• **About this exercise**
Starting at the line that contains "соединений на прозрачный", quote each line exactly through the last line of the entries, both included.

• **Records drawn from a dataset**
----

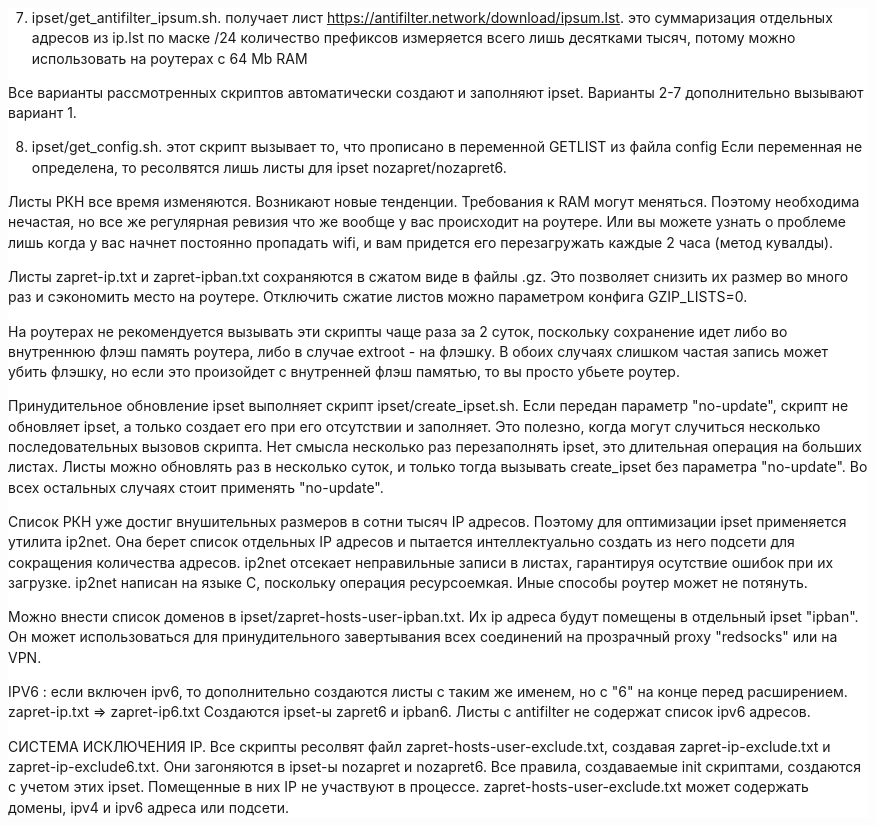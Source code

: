 7) ipset/get_antifilter_ipsum.sh. получает лист https://antifilter.network/download/ipsum.lst.
это суммаризация отдельных адресов из ip.lst по маске /24
количество префиксов измеряется всего лишь десятками тысяч, потому можно использовать на роутерах с 64 Mb RAM

Все варианты рассмотренных скриптов автоматически создают и заполняют ipset.
Варианты 2-7 дополнительно вызывают вариант 1.

8) ipset/get_config.sh. этот скрипт вызывает то, что прописано в переменной GETLIST из файла config
Если переменная не определена, то ресолвятся лишь листы для ipset nozapret/nozapret6.

Листы РКН все время изменяются. Возникают новые тенденции. Требования к RAM могут меняться.
Поэтому необходима нечастая, но все же регулярная ревизия что же вообще у вас происходит на роутере.
Или вы можете узнать о проблеме лишь когда у вас начнет постоянно пропадать wifi, и вам придется
его перезагружать каждые 2 часа (метод кувалды).

Листы zapret-ip.txt и zapret-ipban.txt сохраняются в сжатом виде в файлы .gz.
Это позволяет снизить их размер во много раз и сэкономить место на роутере.
Отключить сжатие листов можно параметром конфига GZIP_LISTS=0.

На роутерах не рекомендуется вызывать эти скрипты чаще раза за 2 суток, поскольку сохранение идет
либо во внутреннюю флэш память роутера, либо в случае extroot - на флэшку.
В обоих случаях слишком частая запись может убить флэшку, но если это произойдет с внутренней
флэш памятью, то вы просто убьете роутер.

Принудительное обновление ipset выполняет скрипт ipset/create_ipset.sh.
Если передан параметр "no-update", скрипт не обновляет ipset, а только создает его при его отсутствии и заполняет.
Это полезно, когда могут случиться несколько последовательных вызовов скрипта. Нет смысла несколько раз перезаполнять
ipset, это длительная операция на больших листах. Листы можно обновлять раз в несколько суток, и только тогда
вызывать create_ipset без параметра "no-update". Во всех остальных случаях стоит применять "no-update".

Список РКН уже достиг внушительных размеров в сотни тысяч IP адресов. Поэтому для оптимизации ipset
применяется утилита ip2net. Она берет список отдельных IP адресов и пытается интеллектуально создать из него подсети для сокращения
количества адресов. ip2net отсекает неправильные записи в листах, гарантируя осутствие ошибок при их загрузке.
ip2net написан на языке C, поскольку операция ресурсоемкая. Иные способы роутер может не потянуть.

Можно внести список доменов в ipset/zapret-hosts-user-ipban.txt. Их ip адреса будут помещены
в отдельный ipset "ipban". Он может использоваться для принудительного завертывания всех
соединений на прозрачный proxy "redsocks" или на VPN.

IPV6 : если включен ipv6, то дополнительно создаются листы с таким же именем, но с "6" на конце перед расширением.
zapret-ip.txt => zapret-ip6.txt
Создаются ipset-ы zapret6 и ipban6.
Листы с antifilter не содержат список ipv6 адресов.

СИСТЕМА ИСКЛЮЧЕНИЯ IP. Все скрипты ресолвят файл zapret-hosts-user-exclude.txt, создавая zapret-ip-exclude.txt и zapret-ip-exclude6.txt.
Они загоняются в ipset-ы nozapret и nozapret6. Все правила, создаваемые init скриптами, создаются с учетом этих ipset.
Помещенные в них IP не участвуют в процессе.
zapret-hosts-user-exclude.txt может содержать домены, ipv4 и ipv6 адреса или подсети.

----

• **Task answer**
соединений на прозрачный proxy "redsocks" или на VPN.

IPV6 : если включен ipv6, то дополнительно создаются листы с таким же именем, но с "6" на конце перед расширением.
zapret-ip.txt => zapret-ip6.txt
Создаются ipset-ы zapret6 и ipban6.
Листы с antifilter не содержат список ipv6 адресов.

СИСТЕМА ИСКЛЮЧЕНИЯ IP. Все скрипты ресолвят файл zapret-hosts-user-exclude.txt, создавая zapret-ip-exclude.txt и zapret-ip-exclude6.txt.
Они загоняются в ipset-ы nozapret и nozapret6. Все правила, создаваемые init скриптами, создаются с учетом этих ipset.
Помещенные в них IP не участвуют в процессе.
zapret-hosts-user-exclude.txt может содержать домены, ipv4 и ipv6 адреса или подсети.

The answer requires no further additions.